Chacun de ces membres développera un champ particulier de la sociolinguistique : Hymes : contact de langue et créolistique / Fishman : langues des minorités et rapport langue/identité/Gumperz « la sociolinguistique interactionelle et l’ethno-méthodologie Labov : la sociolinguistique variationiste urbaine / Ferguson : champ large mais pour le domaine arabe sur lequel je reviendrai : la question de la diglossie et les koines urbaines.

A partir de la fin des années soixante, la sociolinguistique devient un champ important, actif qui a beaucoup apporté au renouvellement de nos catégories en particulier grâce au domaine de la linguistique de contact et qui a souligné la relativité des frontières et des catégories: Les langues qui étaient perçues comme des systèmes autonomes vont de plus en plus être perçues comme des systèmes poreux, fluides, variables, etc.

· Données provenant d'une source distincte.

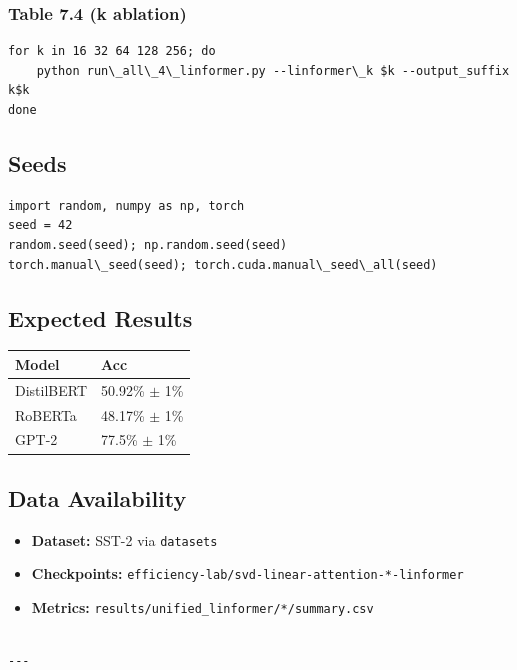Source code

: \subsubsection{Table 7.4 (k ablation)}
\begin{lstlisting}
for k in 16 32 64 128 256; do
    python run\_all\_4\_linformer.py --linformer\_k $k --output_suffix k$k
done
\end{lstlisting}

\subsection{Seeds}

\begin{lstlisting}
import random, numpy as np, torch
seed = 42
random.seed(seed); np.random.seed(seed)
torch.manual\_seed(seed); torch.cuda.manual\_seed\_all(seed)
\end{lstlisting}

\subsection{Expected Results}

\begin{table}[H]
\centering
\small
\begin{tabular}{ll}
\toprule
\textbf{Model} & \textbf{Acc} \\
\midrule
DistilBERT & 50.92\% $\pm$ 1\% \\
RoBERTa & 48.17\% $\pm$ 1\% \\
GPT-2 & 77.5\% $\pm$ 1\% \\
\bottomrule
\end{tabular}
\end{table}

\subsection{Data Availability}

\begin{itemize}
\item \textbf{Dataset:} SST-2 via \texttt{datasets}
\item \textbf{Checkpoints:} \texttt{efficiency-lab/svd-linear-attention-*-linformer}
\item \textbf{Metrics:} \texttt{results/unified\_linformer/*/summary.csv}
\end{itemize}
\begin{lstlisting}

---
\end{lstlisting}

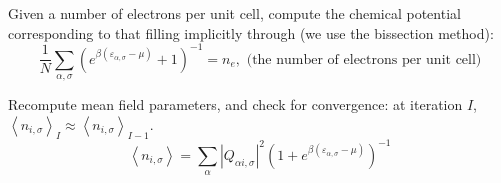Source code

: Given a number of electrons per unit cell, compute the chemical potential corresponding to that filling implicitly through (we use the bissection method):
\begin{equation}\label{eq:implicitChemPot}
\frac{1}{N} \sum_{\alpha, \sigma} (  e^{\beta ( \varepsilon_{\alpha, \sigma} - \mu ) } +1 )^{-1} = n_e , \,\, \text{(the number of electrons per unit cell)}
\end{equation}

Recompute mean field parameters, and check for convergence: at iteration $I$, $\left\langle n_{i,\sigma} \right\rangle_I \approx \left\langle n_{i,\sigma} \right\rangle_{I - 1}$.
\begin{equation}\label{eq:selfConsistent}
\left\langle n_{i,\sigma} \right\rangle = \sum_\alpha | Q_{\alpha i, \sigma} |^2 ( 1 + e^ { \beta ( \varepsilon_{\alpha, \sigma} - \mu )} )^{-1}
\end{equation}

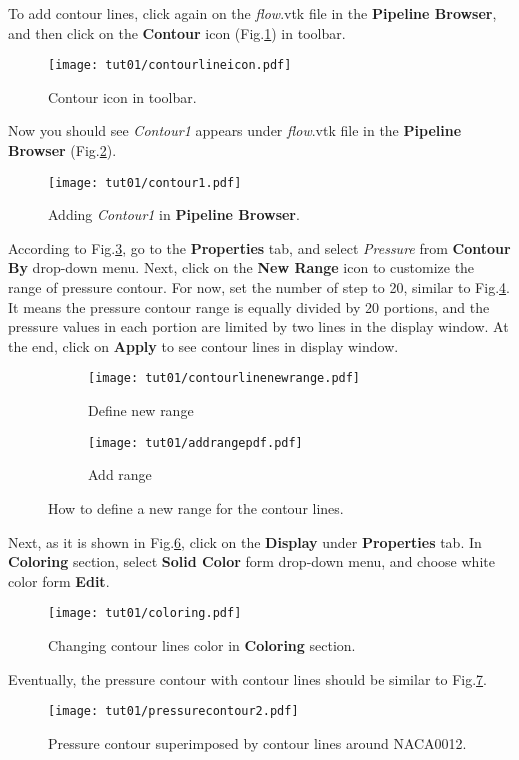 To add contour lines, click again on the \textit{flow}.vtk file in the \textbf{Pipeline Browser}, and then click on the \textbf{Contour} icon (Fig.\ref{fig1:contour_icon}) in toolbar.
\begin{figure}[htbp]
    \centering
    \texttt{[image: tut01/contourlineicon.pdf]}
    \caption{Contour icon in toolbar.}
    \label{fig1:contour_icon}
\end{figure}
Now you should see \textit{Contour1} appears under \textit{flow}.vtk file in the \textbf{Pipeline Browser} (Fig.\ref{fig1:contour1}).
\begin{figure}[htbp]
    \centering
    \texttt{[image: tut01/contour1.pdf]}
    \caption{Adding \textit{Contour1} in \textbf{Pipeline Browser}.}
    \label{fig1:contour1}
\end{figure}
According to Fig.\ref{fig1:contourby a}, go to the \textbf{Properties} tab, and select \textit{Pressure} from \textbf{Contour By} drop-down menu. Next, click on the \textbf{New Range} icon to customize the range of pressure contour. For now, set the number of step to 20, similar to Fig.\ref{fig1:contourby b}. It means the pressure contour range is equally divided by 20 portions, and the pressure values in each portion are limited by two lines in the display window. At the end, click on \textbf{Apply} to see contour lines in display window.
\begin{figure}[htbp]
    \centering
     \begin{subfigure}[b]{.4\textwidth}
         \centering
         \texttt{[image: tut01/contourlinenewrange.pdf]}
         \caption{Define new range}
         \label{fig1:contourby a}
     \end{subfigure}
     \hfill
     \begin{subfigure}[b]{.4\textwidth}
         \centering
         \texttt{[image: tut01/addrangepdf.pdf]}
         \caption{Add range}
         \label{fig1:contourby b}
     \end{subfigure}     
    \caption{How to define a new range for the contour lines.}
    \label{fig1:contourby}
\end{figure}
Next, as it is shown in Fig.\ref{fig1:colorby2}, click on the \textbf{Display} under \textbf{Properties} tab. In \textbf{Coloring} section, select \textbf{Solid Color} form drop-down menu, and choose white color form \textbf{Edit}.
\begin{figure}[htbp]
    \centering
    \texttt{[image: tut01/coloring.pdf]}
    \caption{Changing contour lines color in \textbf{Coloring} section.}
    \label{fig1:colorby2}
\end{figure}
Eventually, the pressure contour with contour lines should be similar to Fig.\ref{fig1:pressure_contour_lines}.
\begin{figure}[htbp]
    \centering
    \texttt{[image: tut01/pressurecontour2.pdf]}
    \caption{Pressure contour superimposed by contour lines around NACA0012.}
    \label{fig1:pressure_contour_lines}
\end{figure}
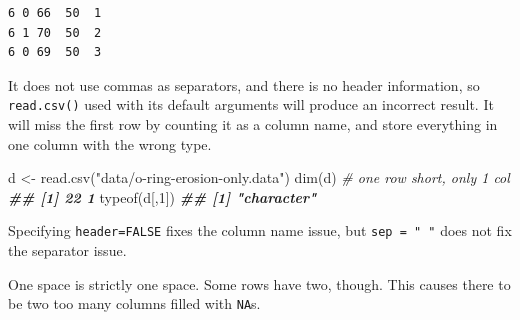 \documentclass[
  12pt,
  krantz2]{krantz}
\makeatletter
\newenvironment{Shaded}{\begin{snugshade}}{\end{snugshade}}
\newcommand{\AttributeTok}[1]{\textcolor[rgb]{0.61,0.61,0.61}{#1}}
\newcommand{\CommentTok}[1]{\textcolor[rgb]{0.37,0.37,0.37}{\textit{#1}}}
\newcommand{\ConstantTok}[1]{\textcolor[rgb]{0,0,0}{#1}}
\newcommand{\DecValTok}[1]{\textcolor[rgb]{0.06,0.06,0.06}{#1}}
\newcommand{\DocumentationTok}[1]{\textcolor[rgb]{0.37,0.37,0.37}{\textbf{\textit{#1}}}}
\newcommand{\FunctionTok}[1]{\textcolor[rgb]{0,0,0}{#1}}
\newcommand{\NormalTok}[1]{#1}
\newcommand{\OtherTok}[1]{\textcolor[rgb]{0.37,0.37,0.37}{#1}}
\newcommand{\StringTok}[1]{\textcolor[rgb]{0.5,0.5,0.5}{#1}}
\newenvironment{kframe}{%
\medskip{}
\setlength{\fboxsep}{.8em}
 \def\at@end@of@kframe{}%
 \ifinner\ifhmode%
  \def\at@end@of@kframe{\end{minipage}}%
  \begin{minipage}{\columnwidth}%
 \fi\fi%
 \def\FrameCommand##1{\hskip\@totalleftmargin \hskip-\fboxsep
 \colorbox{shadecolor}{##1}\hskip-\fboxsep
     \hskip-\linewidth \hskip-\@totalleftmargin \hskip\columnwidth}%
 \MakeFramed {\advance\hsize-\width
   \@totalleftmargin\z@ \linewidth\hsize
   \@setminipage}}%
 {\par\unskip\endMakeFramed%
 \at@end@of@kframe}
\renewenvironment{Shaded}{\begin{kframe}}{\end{kframe}}
\makeatother
\begin{document}
\begin{verbatim}
6 0 66  50  1
6 1 70  50  2
6 0 69  50  3
\end{verbatim}

It does not use commas as separators, and there is no header information, so \texttt{read.csv()} used with its default arguments will produce an incorrect result. It will miss the first row by counting it as a column name, and store everything in one column with the wrong type.

\begin{Shaded}
\begin{Highlighting}[]
\NormalTok{d }\OtherTok{\textless{}{-}} \FunctionTok{read.csv}\NormalTok{(}\StringTok{"data/o{-}ring{-}erosion{-}only.data"}\NormalTok{)}
\FunctionTok{dim}\NormalTok{(d) }\CommentTok{\# one row short, only 1 col}
\DocumentationTok{\#\# [1] 22  1}
\FunctionTok{typeof}\NormalTok{(d[,}\DecValTok{1}\NormalTok{])}
\DocumentationTok{\#\# [1] "character"}
\end{Highlighting}
\end{Shaded}

Specifying \texttt{header=FALSE} fixes the column name issue, but \texttt{sep\ =\ "\ "} does not fix the separator issue.

\begin{Shaded}
\end{Shaded}

One space is strictly one space. Some rows have two, though. This causes there to be two too many columns filled with \texttt{NA}s.
\end{document}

La sociolinguistique rappelle que les langues sont des abstractions, des catégories construites par les linguistes/grammairiens et les acteurs sociaux et politiques qu’il s’agisse des catégories comme langues ou dialectes ou variétés.

Toutes ces catégories ne reflètent pas des réalités inhérentes. Donc la sociolinguiste a participé du mouvement général des idées en Sciences humaines de la deuxième partie du XXème siècle où on est passé de conceptions essentialistes héritées du 19ème s. (cf. races, ethnies, langues) à des conceptions beaucoup plus relativistes, contextualisées, historicisées (il n’existe pas de catégories pré-établies, ce sont les acteurs et les chercheurs qui créent ces catégories )

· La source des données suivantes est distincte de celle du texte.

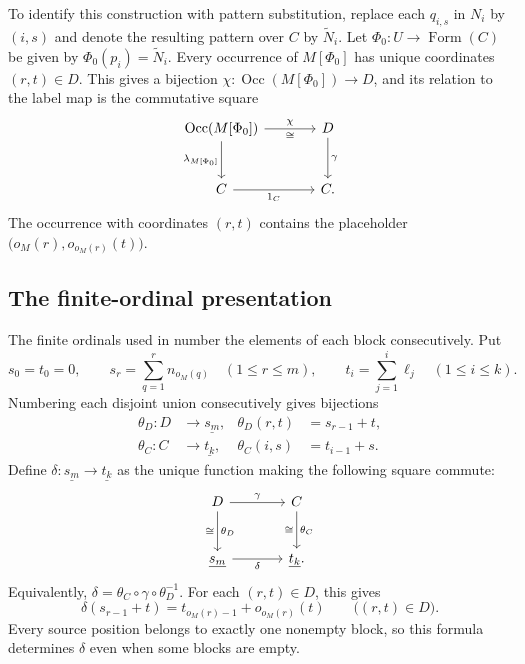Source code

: \documentclass[11pt]{article}
\newcommand{\Occ}{\operatorname{Occ}}
\newcommand{\FormulaSet}{\operatorname{Form}}
\begin{document}
To identify this construction with pattern substitution,
replace each $q_{i,s}$ in $N_i$ by $(i,s)$ and denote the resulting
pattern over $C$ by $\widetilde N_i$. Let
$\Phi_0:U\to\FormulaSet(C)$ be given by $\Phi_0(p_i)=\widetilde N_i$.
Every occurrence of $M[\Phi_0]$ has unique coordinates $(r,t)\in D$.
This gives a bijection $\chi:\Occ(M[\Phi_0])\to D$, and its relation
to the label map is the commutative square
\begin{equation}\label{eq:app-occurrence-labels}
\begin{tikzcd}[column sep=large,row sep=large]
 \Occ(M[\Phi_0])\arrow[r,"\chi","\cong"']
    \arrow[d,"\lambda_{M[\Phi_0]}"']&D\arrow[d,"\gamma"]\\
 C\arrow[r,"1_C"']&C.
\end{tikzcd}
\end{equation}
The occurrence with coordinates $(r,t)$ contains the placeholder
$\bigl(o_M(r),o_{o_M(r)}(t)\bigr)$.

\subsection{The finite-ordinal presentation}\label{app:ordinals}

The finite ordinals used in \cite{DP} number the elements of each
block consecutively. Put
\[
 s_0=t_0=0,\qquad
 s_r=\sum_{q=1}^{r}n_{o_M(q)}\quad(1\leq r\leq m),\qquad
 t_i=\sum_{j=1}^{i}\ell_j\quad(1\leq i\leq k).
\]
Numbering each disjoint union consecutively gives bijections
\[
 \begin{aligned}
 \theta_D:D&\longrightarrow\underline{s_m},
       &\theta_D(r,t)&=s_{r-1}+t,\\
 \theta_C:C&\longrightarrow\underline{t_k},
       &\theta_C(i,s)&=t_{i-1}+s.
 \end{aligned}
\]
Define $\delta:\underline{s_m}\to\underline{t_k}$ as the unique
function making the following square commute:
\begin{equation}\label{eq:app-ordinal}
\begin{tikzcd}[column sep=large,row sep=large]
 D\arrow[r,"\gamma"]\arrow[d,"\theta_D","\cong"']
    &C\arrow[d,"\theta_C","\cong"']\\
 \underline{s_m}\arrow[r,"\delta"']&\underline{t_k}.
\end{tikzcd}
\end{equation}
Equivalently, $\delta=\theta_C\circ\gamma\circ\theta_D^{-1}$.
For each $(r,t)\in D$, this gives
\begin{equation}\label{eq:app-coordinate}
 \delta(s_{r-1}+t)=t_{o_M(r)-1}+o_{o_M(r)}(t)
 \qquad\bigl((r,t)\in D\bigr).
\end{equation}
Every source position belongs to exactly one nonempty block, so this
formula determines $\delta$ even when some blocks are empty.
\end{document}
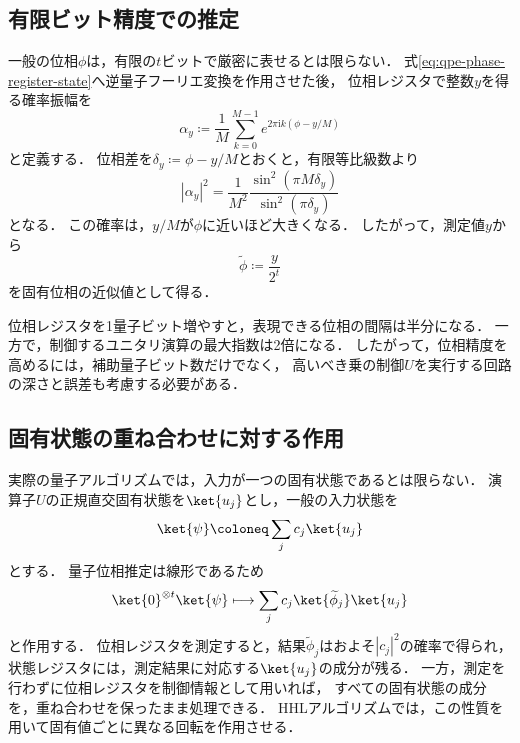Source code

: \subsection{有限ビット精度での推定}
\label{subsec:qpe-finite-precision}

一般の位相$\phi$は，有限の$t$ビットで厳密に表せるとは限らない．
式\eqref{eq:qpe-phase-register-state}へ逆量子フーリエ変換を作用させた後，
位相レジスタで整数$y$を得る確率振幅を
\begin{equation}
  \alpha_y
  \coloneq
  \frac{1}{M}
  \sum_{k=0}^{M-1}
  e^{2\pi\mathrm{i}k(\phi-y/M)}
  \label{eq:qpe-finite-amplitude}
\end{equation}
と定義する．
位相差を$\delta_y\coloneq\phi-y/M$とおくと，有限等比級数より
\begin{equation}
  |\alpha_y|^2
  =
  \frac{1}{M^2}
  \frac{\sin^2(\pi M\delta_y)}
       {\sin^2(\pi\delta_y)}
  \label{eq:qpe-probability-distribution}
\end{equation}
となる．
この確率は，$y/M$が$\phi$に近いほど大きくなる．
したがって，測定値$y$から
\begin{equation}
  \widetilde{\phi}
  \coloneq
  \frac{y}{2^t}
  \label{eq:qpe-phase-estimate}
\end{equation}
を固有位相の近似値として得る．

位相レジスタを1量子ビット増やすと，表現できる位相の間隔は半分になる．
一方で，制御するユニタリ演算の最大指数は2倍になる．
したがって，位相精度を高めるには，補助量子ビット数だけでなく，
高いべき乗の制御$U$を実行する回路の深さと誤差も考慮する必要がある．

\subsection{固有状態の重ね合わせに対する作用}
\label{subsec:qpe-superposition-input}

実際の量子アルゴリズムでは，入力が一つの固有状態であるとは限らない．
演算子$U$の正規直交固有状態を$\ket{u_j}$とし，一般の入力状態を
\begin{equation}
  \ket{\psi}
  \coloneq
  \sum_j c_j\ket{u_j}
  \label{eq:qpe-general-input}
\end{equation}
とする．
量子位相推定は線形であるため
\begin{equation}
  \ket{0}^{\otimes t}\ket{\psi}
  \longmapsto
  \sum_j c_j
  \ket{\widetilde{\phi}_j}\ket{u_j}
  \label{eq:qpe-superposition-output}
\end{equation}
と作用する．
位相レジスタを測定すると，結果$\widetilde{\phi}_j$はおよそ$|c_j|^2$の確率で得られ，
状態レジスタには，測定結果に対応する$\ket{u_j}$の成分が残る．
一方，測定を行わずに位相レジスタを制御情報として用いれば，
すべての固有状態の成分を，重ね合わせを保ったまま処理できる．
HHLアルゴリズムでは，この性質を用いて固有値ごとに異なる回転を作用させる．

Mais comme toute discipline, la sociolinguistique a eu également tendance à se fragmenter en de multiples sous domaines avec des querelles de méthode qui ne sont pas toujours très passionnantes. Parmi les grandes tendances actuelles:

a) d’une part tous les travaux relevant de la sociologie du langage où l’accent est surtout mis sur les groupes sociaux, les politiques linguistiques etc. et où la description des faits linguistiques est relativement marginale,

b) la linguistique variationiste, tendance Labov, qui reste dans une conception systémique du langage même si considère que la variation est le moteur de l’évolution linguistique. Cette branche s’attache principalement à l’étude des variantes sociales à l’intérieur de ces systèmes. Domaine qui attache une grande importance aux corrélations statistiques comme dans la sociologie et c’est pourquoi ce sont essentiellement des variantes phonologiques qui sont étudiées car sont plus facilement comptabilisables. On peut également placer dans cette lignes les travaux de l’école anglo-saxonne qui ont beaucoup travaillé sur le contact dialectal en milieu urbain et les phénomènes d’accommodation dialectal (Trudgill, Milroy, Kersvill, etc.).

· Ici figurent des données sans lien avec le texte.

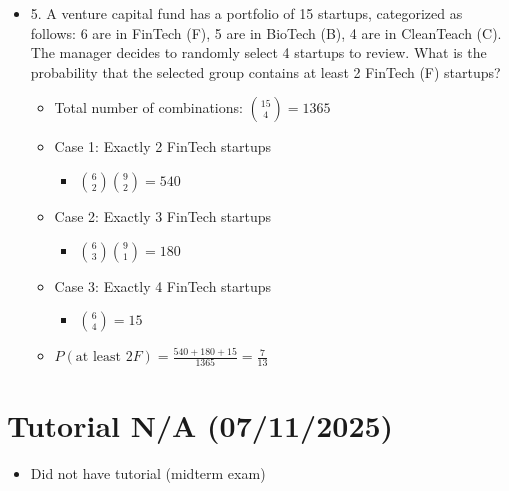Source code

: \documentclass{article}
\begin{document}
\begin{itemize}
\begin{itemize}
\begin{itemize}
        \end{itemize}
    \end{itemize}
    \item 5. A venture capital fund has a portfolio of 15 startups, categorized as follows: 6 are in FinTech (F), 5 are in BioTech (B), 4 are in CleanTeach (C). The manager decides to randomly select 4 startups to review. What is the probability that the selected group contains at least 2 FinTech (F) startups?
    \begin{itemize}
        \item Total number of combinations: $\binom{15}{4} = 1365$
        \item Case 1: Exactly 2 FinTech startups
        \begin{itemize}
            \item $\binom{6}{2} \binom{9}{2} = 540$
        \end{itemize}
        \item Case 2: Exactly 3 FinTech startups
        \begin{itemize}
            \item $\binom{6}{3}\binom{9}{1} = 180$
        \end{itemize}
        \item Case 3: Exactly 4 FinTech startups
        \begin{itemize}
            \item $\binom{6}{4} = 15$
        \end{itemize}
        \item $P(\text{at least }2F) = \frac{540+180+15}{1365} = \frac{7}{13}$
    \end{itemize}
\end{itemize}

\section{Tutorial N/A (07/11/2025)}
\begin{itemize}
    \item Did not have tutorial (midterm exam)
\end{itemize}
\end{document}
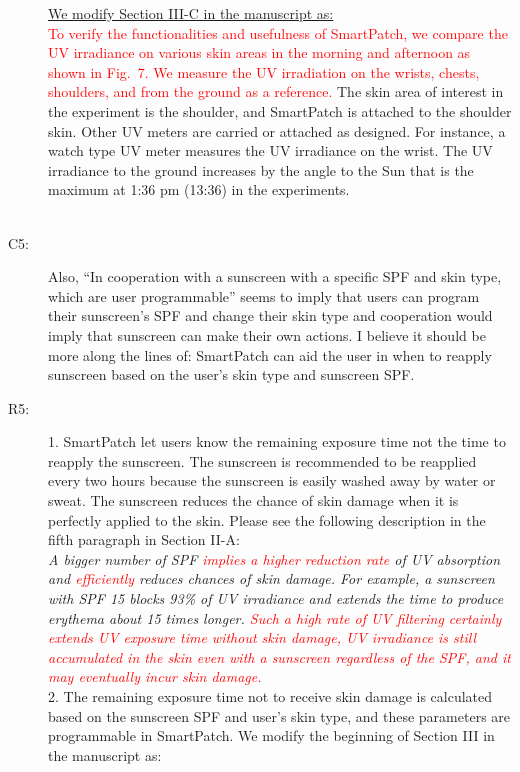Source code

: \documentclass[onecolumn]{IEEEconf}
\begin{document}
\begin{description}
\underline{We modify Section III-C in the manuscript as:}\\
\textcolor{red}{To verify the functionalities and usefulness of SmartPatch, we compare the UV irradiance on various skin areas in the morning and afternoon as shown in Fig.~7. We measure the UV irradiation on the wrists, chests, shoulders, and from the ground as a reference.} The skin area of interest in the experiment is the shoulder, and SmartPatch is attached to the shoulder skin. Other UV meters are carried or attached as designed. For instance, a watch type UV meter measures the UV irradiance on the wrist. The UV irradiance to the ground increases by the angle to the Sun that is the maximum at 1:36 pm (13:36) in the experiments.\\
~\\


\item [C5:] Also, ``In cooperation with a sunscreen with a specific SPF and skin type, which are user programmable'' seems to imply that users can program their sunscreen's SPF and change their skin type and cooperation would imply that sunscreen can make their own actions. I believe it should be more along the lines of: SmartPatch can aid the user in when to reapply sunscreen based on the user's skin type and sunscreen SPF.

\item [R5: ] 
1. SmartPatch let users know the remaining exposure time not the time to reapply the sunscreen. The sunscreen is recommended to be reapplied every two hours because the sunscreen is easily washed away by water or sweat. The sunscreen reduces the chance of skin damage when it is perfectly applied to the skin. Please see the following description in the fifth paragraph in Section II-A:\\

\textit{A bigger number of SPF \textcolor{red}{implies a higher reduction rate} of UV absorption and \textcolor{red}{efficiently} reduces chances of skin damage. For example, a sunscreen with SPF 15 blocks 93\% of UV irradiance and extends the time to produce erythema about 15 times longer. \textcolor{red}{Such a high rate of UV filtering certainly extends UV exposure time without skin damage, UV irradiance is still accumulated in the skin even with a sunscreen regardless of the SPF, and it may eventually incur skin damage.}}\\

2. The remaining exposure time not to receive skin damage is calculated based on the sunscreen SPF and user's skin type, and these parameters are programmable in SmartPatch. We modify the beginning of Section III in the manuscript as:


\end{description}
\end{document}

c) tout le domaine de la pragmatique, sociolinguistique interactionnelle, les actes du discours etc. où l’on va montrer dans des études plutôt micro comment les locuteurs jouent, se positionnent sur les différents registres/variétés de langue

d) plus récemment et principalement en France, une sociolinguistique urbaine (Bulot, Calvet) qui ne prend pas simplement la ville comme cadre, mais qui s’interroge sur l’interaction entre ville et pratiques langagières, sur l’urbanité des faits linguistiques.

e) Tout le domaine du contact de langue et de la créolistique qui a connu un essor très important depuis trente ans et qui regroupe des approches très différentes.